Domiek

In a Scent
Donor
Game Developer
Jun 19, 2018
1,921
9,826
Haha, that was just bloody awesome, an awesome mini-story, you sure are awesome coming up with great stuff, but that we all knew since the beginning :p
I should just do a game series where each episode is it's own mini story with recycled characters. It will be like Black Mirror but for stoners.
 
  • Like
Reactions: Eerie Entity

Bbshit

New Member
Oct 11, 2018
11
26
The current work in progress ending for Jenna is actually too cheesy, even by my romantic soft teddy bear heart standards. Jenna drops her guard and lets MC into her life. They end up casually dating, mostly just wrestle around the place, quick morning anal sessions, etc. But sometime between all the cuddling and pegging, they realize that they truly love and care for one other.

MC proposes to Jenna with a ring-pop because he can't afford a real ring on a part-time personal trainer income. They start a go-fund campaign to come up with the cash to host a modest classic church wedding. Jenna gets to wear the white dress her mother wore, one that Jenna's had an eye on ever since she was a little boy (we've only met post-surgery Jenna).

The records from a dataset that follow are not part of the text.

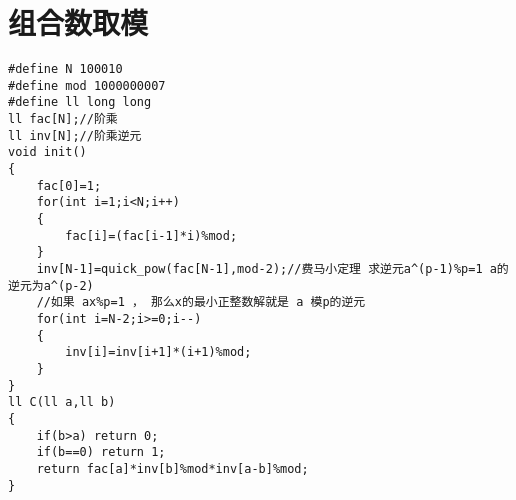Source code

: \section{组合数取模}
\begin{lstlisting}
#define N 100010
#define mod 1000000007
#define ll long long
ll fac[N];//阶乘
ll inv[N];//阶乘逆元
void init()
{
    fac[0]=1;
    for(int i=1;i<N;i++)
    {
        fac[i]=(fac[i-1]*i)%mod;
    }
    inv[N-1]=quick_pow(fac[N-1],mod-2);//费马小定理 求逆元a^(p-1)%p=1 a的逆元为a^(p-2)
    //如果 ax%p=1 ， 那么x的最小正整数解就是 a 模p的逆元
    for(int i=N-2;i>=0;i--)
    {
        inv[i]=inv[i+1]*(i+1)%mod;
    }
}
ll C(ll a,ll b)
{
    if(b>a) return 0;
    if(b==0) return 1;
    return fac[a]*inv[b]%mod*inv[a-b]%mod;
}
\end{lstlisting}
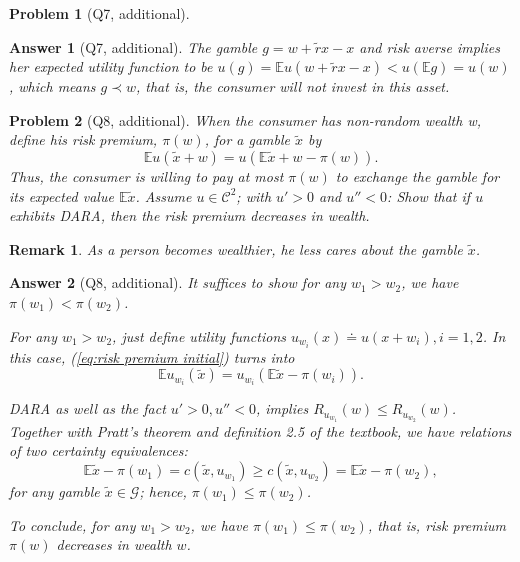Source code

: \documentclass{article}
\newtheorem*{ans}{Answer}
\newtheorem*{prob}{{\bf Problem}}
\newtheorem{rem}{\bf Remark}
\newcommand{\1}{{\bf 1}}
\newcommand{\bbE}{\mathbb{E}}
\newcommand{\cC}{\mathcal{C}}
\newcommand{\cG}{\mathcal{G}}
\newcommand{\0}{{\mathbf{0}}}
\newcommand{\<}{\langle}
\renewcommand{\>}{\rangle}
\begin{document}
\begin{prob}[Q7, additional]
\end{prob}

\begin{ans}[Q7, additional] The gamble $g = w + \tilde r x -x $ and risk averse implies her expected utility function to be $ u(g) = \bbE u \left( w + \tilde r x -x \right) <  u(\bbE g ) = u(w)$, which means $g \prec w $, that is, the consumer will not invest in this asset.
\end{ans}

\begin{prob}[Q8, additional]When the consumer has non-random wealth w, define his risk premium, $\pi(w)$, for
	a gamble $\tilde x$ by
\begin{equation}	\bbE u(\tilde x + w) = u (\bbE \tilde x + w  - \pi (w)) . \label{eq:risk premium initial}
\end{equation}
	Thus, the consumer is willing to pay at most $\pi(w)$ to exchange the gamble for
	its expected value $\bbE\tilde x$. Assume $u \in \cC^2$; with $u' > 0$ and $u'' < 0$: Show that if $u$
	exhibits DARA, then the risk premium decreases in wealth. 
\end{prob}
\begin{rem}
	As a person becomes wealthier, he less cares about the gamble $\tilde x$.
\end{rem}
\begin{ans}[Q8, additional] It suffices to show for any $w_1 >w_2$, we have $ \pi(w_1) < \pi (w_2)$.

For any $w_1 >w_2$, just define utility functions $u_{w_i}(x) \doteq u(x+w_i), i =1,2$. In this case, (\ref{eq:risk premium initial}) turns into
$$
\bbE u_{w_i}(\tilde x ) = u_{w_i} (\bbE \tilde x    - \pi (w_i)) . 
$$

 DARA as well as the fact $u'>0, u''<0$, implies $R_{u_{w_1}}(w) \le R_{u_{w_2}}(w)$. Together with Pratt's theorem and definition 2.5 of the textbook, we have relations of two certainty equivalences:
$$ \bbE \tilde x - \pi(w_1 ) = c(\tilde x,u_{w_1 }) \ge c(\tilde x,u_{w_2}) = \bbE \tilde x - \pi(w_2),$$
 for any gamble $\tilde x \in \cG$; hence, $  \pi(w_1) \le \pi(w_2) $.
	
To conclude, for any $w_1 > w_2$, we have $\pi (w_1) \le \pi(w_2)$, that is, risk premium $\pi(w)$ decreases in wealth $w$.
	
\end{ans}
\end{document}
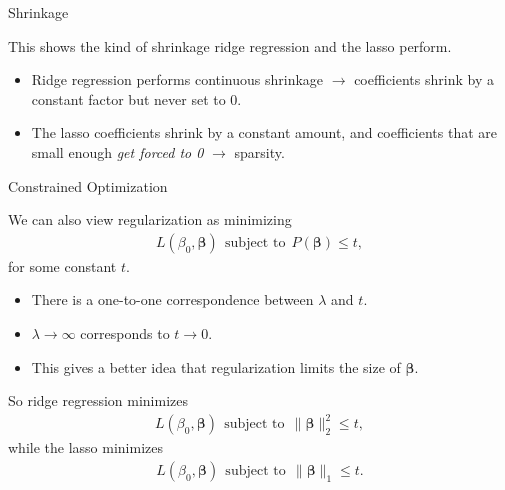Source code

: \documentclass[8pt]{beamer}
\newcommand{\mys}{\vspace{0.5cm} %
}
\begin{document}
\begin{frame}{Shrinkage}


This shows the kind of shrinkage ridge regression and the lasso perform.
\begin{itemize}
    \item Ridge regression performs continuous shrinkage $\to$ coefficients shrink by a constant factor but never set to 0.
    \item The lasso coefficients shrink by a constant amount, and coefficients that are small enough \textit{get forced to 0} $\to$ sparsity. %
\end{itemize}
    
\end{frame}

\begin{frame}{\color{white} Constrained Optimization}

We can also view regularization as minimizing 
\begin{align*}
    L(\beta_0, \bm{\beta}) ~~\text{subject to}~~ P(\bm{\beta}) \le t,
\end{align*}
for some constant $t$.
\begin{itemize}
    \item There is a one-to-one correspondence between $\lambda$ and $t$.
    \item $\lambda \to \infty$ corresponds to $t \to 0$.
    \item This gives a better idea that regularization limits the size of $\bm{\beta}$.
\end{itemize} \mys 

So ridge regression minimizes 
\begin{align*}
    L(\beta_0, \bm{\beta}) ~~\text{subject to}~~ \| \bm{\beta} \|_2^2 \le t,
\end{align*}
while the lasso minimizes
\begin{align*}
    L(\beta_0, \bm{\beta}) ~~\text{subject to}~~ \| \bm{\beta} \|_1 \le t.
\end{align*}
    
\end{frame}
\end{document}
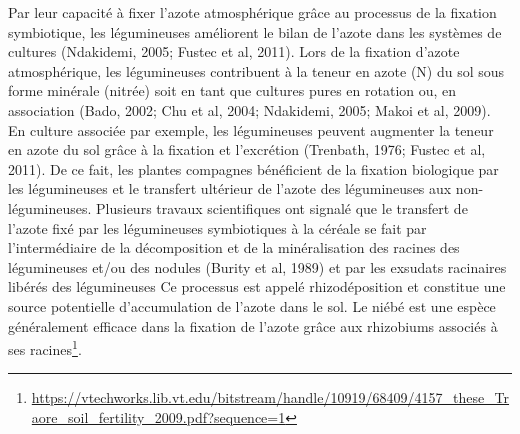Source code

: \documentclass[a4paper,11pt]{article}
\begin{document}
Par leur capacité à fixer l’azote atmosphérique grâce au processus de
la fixation symbiotique, les légumineuses améliorent le bilan de
l'azote dans les systèmes de cultures (Ndakidemi, 2005; Fustec et al,
2011). Lors de la fixation d’azote atmosphérique, les légumineuses
contribuent à la teneur en azote (N) du sol sous forme minérale
(nitrée) soit en tant que cultures pures en rotation ou, en
association (Bado, 2002; Chu et al, 2004; Ndakidemi, 2005; Makoi et
al, 2009). En culture associée par exemple, les légumineuses peuvent
augmenter la teneur en azote du sol grâce à la fixation et l’excrétion
(Trenbath, 1976; Fustec et al, 2011). De ce fait, les plantes
compagnes bénéficient de la fixation biologique par les légumineuses
et le transfert ultérieur de l’azote des légumineuses aux
non-légumineuses. Plusieurs travaux scientifiques ont signalé que le
transfert de l’azote fixé par les légumineuses symbiotiques à la
céréale se fait par l’intermédiaire de la décomposition et de la
minéralisation des racines des légumineuses et/ou des nodules (Burity
et al, 1989) et par les exsudats racinaires libérés des légumineuses
\cite{Ndakidemi}
Ce processus est appelé rhizodéposition\cite{Fustec11} et constitue
une source potentielle d’accumulation de l’azote dans le
sol\cite{Koulibi_FideleZONGO}.  Le niébé est une espèce généralement
efficace dans la fixation de l’azote grâce aux rhizobiums associés à
ses racines\footnote{\url{https://vtechworks.lib.vt.edu/bitstream/handle/10919/68409/4157_these_Traore_soil_fertility_2009.pdf?sequence=1}}.

\newpage

 
  
\end{document}
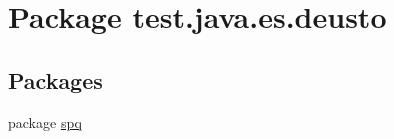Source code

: \hypertarget{namespacetest_1_1java_1_1es_1_1deusto}{}\section{Package test.\+java.\+es.\+deusto}
\label{namespacetest_1_1java_1_1es_1_1deusto}
\subsection*{Packages}
\begin{DoxyCompactItemize}
\item 
package \hyperlink{namespacetest_1_1java_1_1es_1_1deusto_1_1spq}{spq}
\end{DoxyCompactItemize}
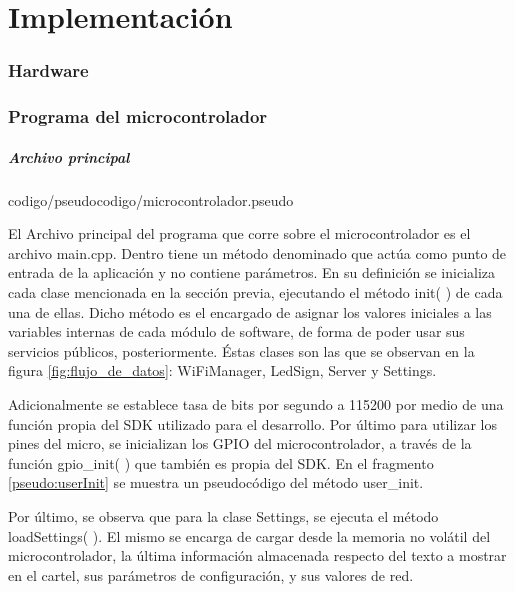 \part{Implementación}\label{part:implementacion}

\section{Hardware}

\section{Programa del microcontrolador} \label{sec:sw-implementacion}

\subsubsection{Archivo principal} \label{sec:archivo_principal}

 {codigo/pseudocodigo/microcontrolador.pseudo}

El Archivo principal del programa que corre sobre el microcontrolador es el archivo main.cpp.
Dentro tiene un método denominado  que actúa como punto de entrada de la aplicación y no contiene parámetros.
En su definición se inicializa cada clase mencionada en la sección previa, ejecutando el método init( ) de cada una de ellas.
Dicho método es el encargado de asignar los valores iniciales a las variables internas de cada módulo de software, de forma de poder usar sus servicios públicos, posteriormente.
Éstas clases son las que se observan en la figura \ref{fig:flujo_de_datos}: WiFiManager, LedSign, Server y Settings.

Adicionalmente se establece tasa de bits por segundo a 115200 por medio de una función propia del SDK utilizado para el desarrollo.
Por último para utilizar los pines del micro, se inicializan los GPIO del microcontrolador, a través de la función gpio\_init( ) que también es propia del SDK.
En el fragmento \ref{pseudo:userInit} se muestra un pseudocódigo del método user\_init\( \).

Por último, se observa que para la clase Settings, se ejecuta el método loadSettings( ).
El mismo se encarga de cargar desde la memoria no volátil del microcontrolador, la última información almacenada respecto del texto a mostrar en el cartel, sus parámetros de configuración, y sus valores de red. \newline

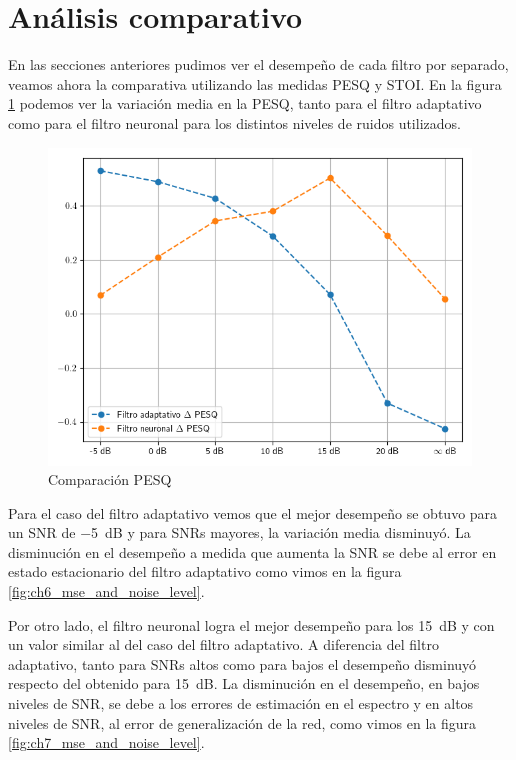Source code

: \section{Análisis comparativo}

En las secciones anteriores pudimos ver el desempeño de cada filtro por separado, veamos ahora la comparativa utilizando las medidas PESQ y STOI. En la figura \ref{fig:ch8_pesq_comparison} podemos ver la variación media en la PESQ, tanto para el filtro adaptativo como para el filtro neuronal para los distintos niveles de ruidos utilizados.

\begin{figure}
	\centering
	\centerline{\includegraphics[scale=0.75]{images/ch8/comparison_pesq.png}}
	\caption{Comparación PESQ}
	\label{fig:ch8_pesq_comparison}
\end{figure}

Para el caso del filtro adaptativo vemos que el mejor desempeño se obtuvo para un SNR de \SI{-5}{dB} y para SNRs mayores, la variación media disminuyó. La disminución en el desempeño a medida que aumenta la SNR se debe al error en estado estacionario del filtro adaptativo como vimos en la figura \ref{fig:ch6_mse_and_noise_level}.

Por otro lado, el filtro neuronal logra el mejor desempeño para los \SI{15}{dB} y con un valor similar al del caso del filtro adaptativo. A diferencia del filtro adaptativo, tanto para SNRs altos como para bajos el desempeño disminuyó respecto del obtenido para \SI{15}{dB}. La disminución en el desempeño, en bajos niveles de SNR, se debe a los errores de estimación en el espectro y en altos niveles de SNR, al error de generalización de la red, como vimos en la figura \ref{fig:ch7_mse_and_noise_level}.	

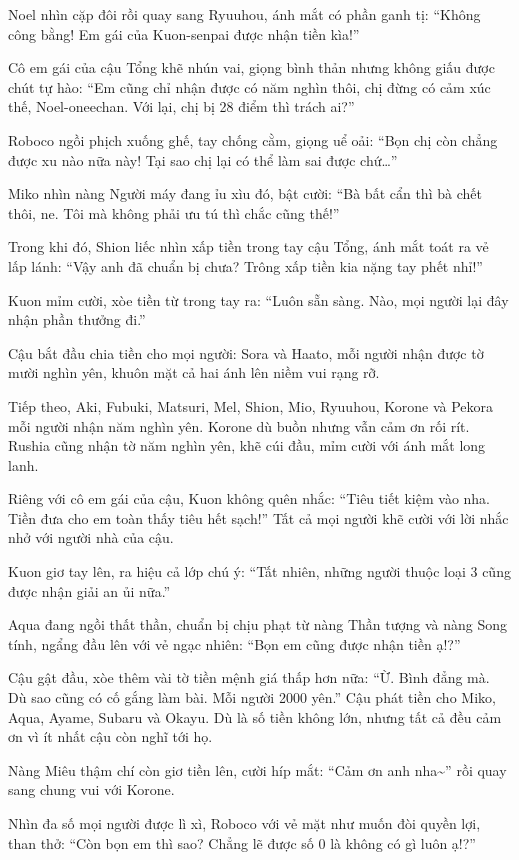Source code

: \documentclass[../main.tex]{subfiles}
\begin{document}
Noel nhìn cặp đôi rồi quay sang Ryuuhou, ánh mắt có phần ganh tị: ``Không công bằng! Em gái của Kuon-senpai được nhận tiền kìa!''

Cô em gái của cậu Tổng khẽ nhún vai, giọng bình thản nhưng không giấu được chút tự hào: ``Em cũng chỉ nhận được có năm nghìn thôi, chị đừng có cảm xúc thế, Noel-oneechan. Với lại, chị bị 28 điểm thì trách ai?''

Roboco ngồi phịch xuống ghế, tay chống cằm, giọng uể oải: ``Bọn chị còn chẳng được xu nào nữa này! Tại sao chị lại có thể làm sai được chứ\dots''

Miko nhìn nàng Người máy đang ỉu xìu đó, bật cười: ``Bà bất cẩn thì bà chết thôi, ne. Tôi mà không phải ưu tú thì chắc cũng thế!''

Trong khi đó, Shion liếc nhìn xấp tiền trong tay cậu Tổng, ánh mắt toát ra vẻ lấp lánh: ``Vậy anh đã chuẩn bị chưa? Trông xấp tiền kia nặng tay phết nhỉ!''

Kuon mỉm cười, xòe tiền từ trong tay ra: ``Luôn sẵn sàng. Nào, mọi người lại đây nhận phần thưởng đi.''

Cậu bắt đầu chia tiền cho mọi người: Sora và Haato, mỗi người nhận được tờ mười nghìn yên, khuôn mặt cả hai ánh lên niềm vui rạng rỡ.

Tiếp theo, Aki, Fubuki, Matsuri, Mel, Shion, Mio, Ryuuhou, Korone và Pekora mỗi người nhận năm nghìn yên. Korone dù buồn nhưng vẫn cảm ơn rối rít. Rushia cũng nhận tờ năm nghìn yên, khẽ cúi đầu, mỉm cười với ánh mắt long lanh.

Riêng với cô em gái của cậu, Kuon không quên nhắc: ``Tiêu tiết kiệm vào nha. Tiền đưa cho em toàn thấy tiêu hết sạch!'' Tất cả mọi người khẽ cười với lời nhắc nhở với người nhà của cậu.

Kuon giơ tay lên, ra hiệu cả lớp chú ý: ``Tất nhiên, những người thuộc loại 3 cũng được nhận giải an ủi nữa.''

Aqua đang ngồi thất thần, chuẩn bị chịu phạt từ nàng Thần tượng và nàng Song tính, ngẩng đầu lên với vẻ ngạc nhiên: ``Bọn em cũng được nhận tiền ạ!?''

Cậu gật đầu, xòe thêm vài tờ tiền mệnh giá thấp hơn nữa: ``Ừ. Bình đẳng mà. Dù sao cũng có cố gắng làm bài. Mỗi người 2000 yên.'' Cậu phát tiền cho Miko, Aqua, Ayame, Subaru và Okayu. Dù là số tiền không lớn, nhưng tất cả đều cảm ơn vì ít nhất cậu còn nghĩ tới họ.

Nàng Miêu thậm chí còn giơ tiền lên, cười híp mắt: ``Cảm ơn anh nha\~{}'' rồi quay sang chung vui với Korone.

Nhìn đa số mọi người được lì xì, Roboco với vẻ mặt như muốn đòi quyền lợi, than thở: ``Còn bọn em thì sao? Chẳng lẽ được số 0 là không có gì luôn ạ!?''
\end{document}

Sophie gets her ordination license because she's an important part of both of their lives (they fool around together all the time). Que the wedding bells, Jenna walks down the isle looking so beautiful in a hulk-esque way. She has a fresh tatoo on her ribcage that says "Avaron's Bitch" (Thanks Avaron for that $300 donation btw). Skip past them saying their vows, "you're not only my soulmate, but my bestfriend" yada-yada. You may now kiss the bride. Except Sophie says "Now Kith" because her and MC were watching a b-flick porno featuring Mike Tyson the night before. As MC and Jenna lean in to share their first kiss as man and wife- BOOM!

Everyone is instantly vaporized. For you see, the entire premise of this game was for you to stop North Korea from developing long-range nuclear missiles capable of reaching America. The clues were scattered throughout the game all along. You could have saved millions of innocent lives, but instead, you chose to be selfish and got your dick wet as often as possible. I hope you enjoyed your nuclear holocaust. Everyone you loved is dead. Only Walter survived as cockroaches do.

Shame on you, player.

Shame on you.


(Of course it's only a work in progress. I'll probably end up changing some details here and there, by the time the game is completed.)
Dom I'm so disappointed in you. I'm really only a lurker on this site and you forced me to log in.

This is a game where you're a personal trainer and she's a buff ass chick, and you mean to tell me you didn't say SWOLEMATE instead of soulmate? Low blow bro.